Submission Deadline: December 30, 2024

 

Guest Editors:

Charlène Clonts (Kyushu University)

Claudio Sansone (National Central University)


Technotext: Text and Technology in Literature, Linguistics, and Media


 

The relationship between text and technology is as ancient as human civilization. Perhaps the first step might be the stone tools used to edge cave paintings or/and the formulas of oral literature. Later writing technologies (hieroglyphs, syllabaries, alphabets, etc.) revolutionized the way humans record, disseminate, and preserve knowledge, as their enabling the transformation of text into object they also enabled innovations such as the book, the library, the printing press and, in the process, have not transformed just texts but also the societies that produced and consumed them. More recently, digital technologies altered radically the landscape of text creation, distribution, and interpretation. From word processors to e-books and online platforms, digital tools have democratized access to text while also raising new questions about authorship, authenticity, and intellectual property. Currently, AI represents the latest frontier in the intersection of text and technology. Machine learning algorithms can now generate, analyze, and even interpret text, challenging traditional notions of creativity, authorship, and meaning. This has profound implications for literature, linguistics, and media studies.

 

INTERFACE Journal of European Languages and Literatures  is inviting scholars from diverse disciplines to examine the multifaceted connections between text and technology, broadly defined, across various historical periods, cultures, and media forms and to submit original, unpublished papers written in English, French, German, Spanish, Russian, or Italian for Interface Issue 26, to be published in March 2025.

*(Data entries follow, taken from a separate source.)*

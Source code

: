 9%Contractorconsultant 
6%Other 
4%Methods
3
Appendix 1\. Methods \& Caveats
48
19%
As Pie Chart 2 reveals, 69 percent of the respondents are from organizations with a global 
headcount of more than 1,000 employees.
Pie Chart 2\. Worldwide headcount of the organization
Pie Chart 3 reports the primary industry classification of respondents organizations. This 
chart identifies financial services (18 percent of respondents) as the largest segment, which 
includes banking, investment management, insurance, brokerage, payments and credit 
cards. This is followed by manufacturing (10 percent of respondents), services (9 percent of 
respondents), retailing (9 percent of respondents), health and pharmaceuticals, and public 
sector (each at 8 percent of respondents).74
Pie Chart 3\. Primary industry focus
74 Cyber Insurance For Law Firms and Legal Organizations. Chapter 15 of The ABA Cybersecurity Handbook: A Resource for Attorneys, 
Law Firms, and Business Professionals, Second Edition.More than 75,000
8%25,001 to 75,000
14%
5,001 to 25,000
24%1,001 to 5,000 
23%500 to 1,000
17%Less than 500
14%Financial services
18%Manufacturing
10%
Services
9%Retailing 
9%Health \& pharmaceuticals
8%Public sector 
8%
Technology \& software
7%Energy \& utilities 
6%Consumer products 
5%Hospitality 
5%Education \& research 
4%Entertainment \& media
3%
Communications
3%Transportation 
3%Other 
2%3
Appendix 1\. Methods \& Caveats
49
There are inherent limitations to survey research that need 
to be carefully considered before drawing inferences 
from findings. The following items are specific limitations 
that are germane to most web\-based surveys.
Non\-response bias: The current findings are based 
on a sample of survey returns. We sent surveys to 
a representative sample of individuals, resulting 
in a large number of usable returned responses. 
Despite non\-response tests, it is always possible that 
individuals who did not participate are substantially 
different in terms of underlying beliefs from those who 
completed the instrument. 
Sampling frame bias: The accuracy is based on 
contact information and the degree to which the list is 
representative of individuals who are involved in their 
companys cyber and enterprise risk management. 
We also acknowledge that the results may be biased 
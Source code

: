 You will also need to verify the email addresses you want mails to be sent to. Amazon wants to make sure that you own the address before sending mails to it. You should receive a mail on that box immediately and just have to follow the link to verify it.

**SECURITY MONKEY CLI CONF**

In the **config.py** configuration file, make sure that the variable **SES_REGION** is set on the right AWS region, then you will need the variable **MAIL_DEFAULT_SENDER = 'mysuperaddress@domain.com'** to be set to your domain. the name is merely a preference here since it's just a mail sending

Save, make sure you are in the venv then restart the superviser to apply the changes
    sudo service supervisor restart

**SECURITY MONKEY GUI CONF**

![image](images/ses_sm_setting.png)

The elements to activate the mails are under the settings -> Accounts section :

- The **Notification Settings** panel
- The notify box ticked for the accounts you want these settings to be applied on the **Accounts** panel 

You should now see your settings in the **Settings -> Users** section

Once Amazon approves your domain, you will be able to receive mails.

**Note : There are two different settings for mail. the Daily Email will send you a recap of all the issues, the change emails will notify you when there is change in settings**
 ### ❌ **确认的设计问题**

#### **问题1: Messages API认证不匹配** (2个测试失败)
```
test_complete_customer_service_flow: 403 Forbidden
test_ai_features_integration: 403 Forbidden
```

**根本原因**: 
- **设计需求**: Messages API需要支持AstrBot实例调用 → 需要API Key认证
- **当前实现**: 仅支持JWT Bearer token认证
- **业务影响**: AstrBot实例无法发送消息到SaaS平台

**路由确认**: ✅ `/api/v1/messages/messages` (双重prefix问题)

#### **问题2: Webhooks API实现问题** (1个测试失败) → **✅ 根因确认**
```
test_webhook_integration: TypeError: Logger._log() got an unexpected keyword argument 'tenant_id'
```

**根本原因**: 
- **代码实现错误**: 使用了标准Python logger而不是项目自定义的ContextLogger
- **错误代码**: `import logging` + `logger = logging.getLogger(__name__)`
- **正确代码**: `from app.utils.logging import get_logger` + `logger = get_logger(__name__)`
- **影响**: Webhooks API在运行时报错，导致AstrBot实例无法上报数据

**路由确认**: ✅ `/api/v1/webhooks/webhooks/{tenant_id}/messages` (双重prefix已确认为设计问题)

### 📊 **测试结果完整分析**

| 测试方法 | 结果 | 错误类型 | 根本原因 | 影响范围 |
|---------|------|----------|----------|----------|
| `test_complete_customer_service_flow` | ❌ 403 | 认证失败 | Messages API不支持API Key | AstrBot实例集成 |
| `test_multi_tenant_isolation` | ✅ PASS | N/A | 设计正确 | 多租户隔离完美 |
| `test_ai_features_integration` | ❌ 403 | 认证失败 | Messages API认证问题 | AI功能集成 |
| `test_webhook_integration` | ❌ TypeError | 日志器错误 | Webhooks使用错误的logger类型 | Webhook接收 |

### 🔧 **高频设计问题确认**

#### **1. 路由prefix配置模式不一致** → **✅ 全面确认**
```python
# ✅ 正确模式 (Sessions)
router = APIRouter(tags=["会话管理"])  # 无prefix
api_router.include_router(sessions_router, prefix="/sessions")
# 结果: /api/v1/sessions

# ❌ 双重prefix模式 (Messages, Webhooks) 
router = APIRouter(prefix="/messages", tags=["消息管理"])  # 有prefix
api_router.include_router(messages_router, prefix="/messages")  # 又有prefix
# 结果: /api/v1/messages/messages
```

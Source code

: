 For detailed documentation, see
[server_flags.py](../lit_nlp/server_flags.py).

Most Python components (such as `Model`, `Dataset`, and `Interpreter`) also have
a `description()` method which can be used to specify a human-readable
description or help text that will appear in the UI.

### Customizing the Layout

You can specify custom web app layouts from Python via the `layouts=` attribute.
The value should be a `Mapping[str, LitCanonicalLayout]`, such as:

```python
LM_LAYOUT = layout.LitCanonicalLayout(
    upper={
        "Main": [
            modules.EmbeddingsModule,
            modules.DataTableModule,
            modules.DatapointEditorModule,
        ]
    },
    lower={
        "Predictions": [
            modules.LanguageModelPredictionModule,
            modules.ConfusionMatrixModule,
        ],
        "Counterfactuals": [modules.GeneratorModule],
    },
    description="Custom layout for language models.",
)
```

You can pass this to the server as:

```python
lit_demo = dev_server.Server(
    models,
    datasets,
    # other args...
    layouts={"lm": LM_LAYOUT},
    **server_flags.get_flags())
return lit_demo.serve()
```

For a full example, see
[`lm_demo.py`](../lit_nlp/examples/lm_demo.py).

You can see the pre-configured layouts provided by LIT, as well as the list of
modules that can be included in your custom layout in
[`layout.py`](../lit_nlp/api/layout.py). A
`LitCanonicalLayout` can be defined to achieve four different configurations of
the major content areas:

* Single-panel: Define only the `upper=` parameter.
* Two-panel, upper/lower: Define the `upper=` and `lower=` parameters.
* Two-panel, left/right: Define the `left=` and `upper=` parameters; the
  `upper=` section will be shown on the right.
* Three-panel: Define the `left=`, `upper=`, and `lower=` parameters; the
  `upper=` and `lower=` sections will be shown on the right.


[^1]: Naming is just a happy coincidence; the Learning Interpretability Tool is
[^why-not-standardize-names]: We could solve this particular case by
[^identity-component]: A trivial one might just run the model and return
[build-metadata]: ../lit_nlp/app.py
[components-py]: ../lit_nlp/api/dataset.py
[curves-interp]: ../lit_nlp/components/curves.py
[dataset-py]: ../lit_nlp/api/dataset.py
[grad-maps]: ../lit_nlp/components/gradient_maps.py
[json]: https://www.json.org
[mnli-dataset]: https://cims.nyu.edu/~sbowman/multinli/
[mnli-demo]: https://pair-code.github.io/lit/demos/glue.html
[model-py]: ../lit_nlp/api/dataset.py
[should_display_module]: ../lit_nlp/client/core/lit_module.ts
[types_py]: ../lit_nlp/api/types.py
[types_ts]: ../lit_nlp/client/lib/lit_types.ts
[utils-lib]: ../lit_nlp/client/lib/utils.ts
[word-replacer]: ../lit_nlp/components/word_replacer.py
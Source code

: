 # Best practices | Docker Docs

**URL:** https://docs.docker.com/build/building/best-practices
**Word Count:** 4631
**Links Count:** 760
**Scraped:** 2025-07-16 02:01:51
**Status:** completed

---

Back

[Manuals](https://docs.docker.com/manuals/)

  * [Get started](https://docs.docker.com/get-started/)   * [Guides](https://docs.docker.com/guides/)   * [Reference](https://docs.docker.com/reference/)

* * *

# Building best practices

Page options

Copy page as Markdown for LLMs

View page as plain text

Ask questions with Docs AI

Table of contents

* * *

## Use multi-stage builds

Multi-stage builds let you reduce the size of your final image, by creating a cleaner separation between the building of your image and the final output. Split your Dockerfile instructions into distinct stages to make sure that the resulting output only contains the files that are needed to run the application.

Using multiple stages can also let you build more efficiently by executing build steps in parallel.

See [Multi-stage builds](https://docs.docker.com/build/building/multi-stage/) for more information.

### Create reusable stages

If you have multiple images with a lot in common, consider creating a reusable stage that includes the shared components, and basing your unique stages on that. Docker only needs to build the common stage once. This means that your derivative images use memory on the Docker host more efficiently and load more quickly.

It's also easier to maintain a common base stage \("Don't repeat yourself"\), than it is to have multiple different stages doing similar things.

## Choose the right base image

Topics of interest include, but are not limited to:

 

    • Literature and Technology:
      • The impact of technological innovations on literary production and reception.
      • The role of technology in shaping narrative forms and genres.
      • Comparative studies of literary technologies across different historical periods.
    • Linguistics and Technology:
      • The influence of technology on language development and change.
      • Computational linguistics and the role of AI in language processing.
      • The intersection of linguistics with digital humanities.
    • Media Studies:
      • The evolution of media technologies and their impact on text and narrative.
      • The role of social media and digital platforms in shaping public discourse.
      • The implications of multimedia storytelling in a digital age.
    • Ancient and Modern Histories of Technology:
      • Historical analyses of the development and impact of writing technologies.
      • The role of technology in the preservation and transmission of historical texts.
      • Comparative studies of ancient and modern technological innovations in communication.

  

INTERFACE also invites papers not related to the Special Topic which will be published in a dedicated General Topic Section.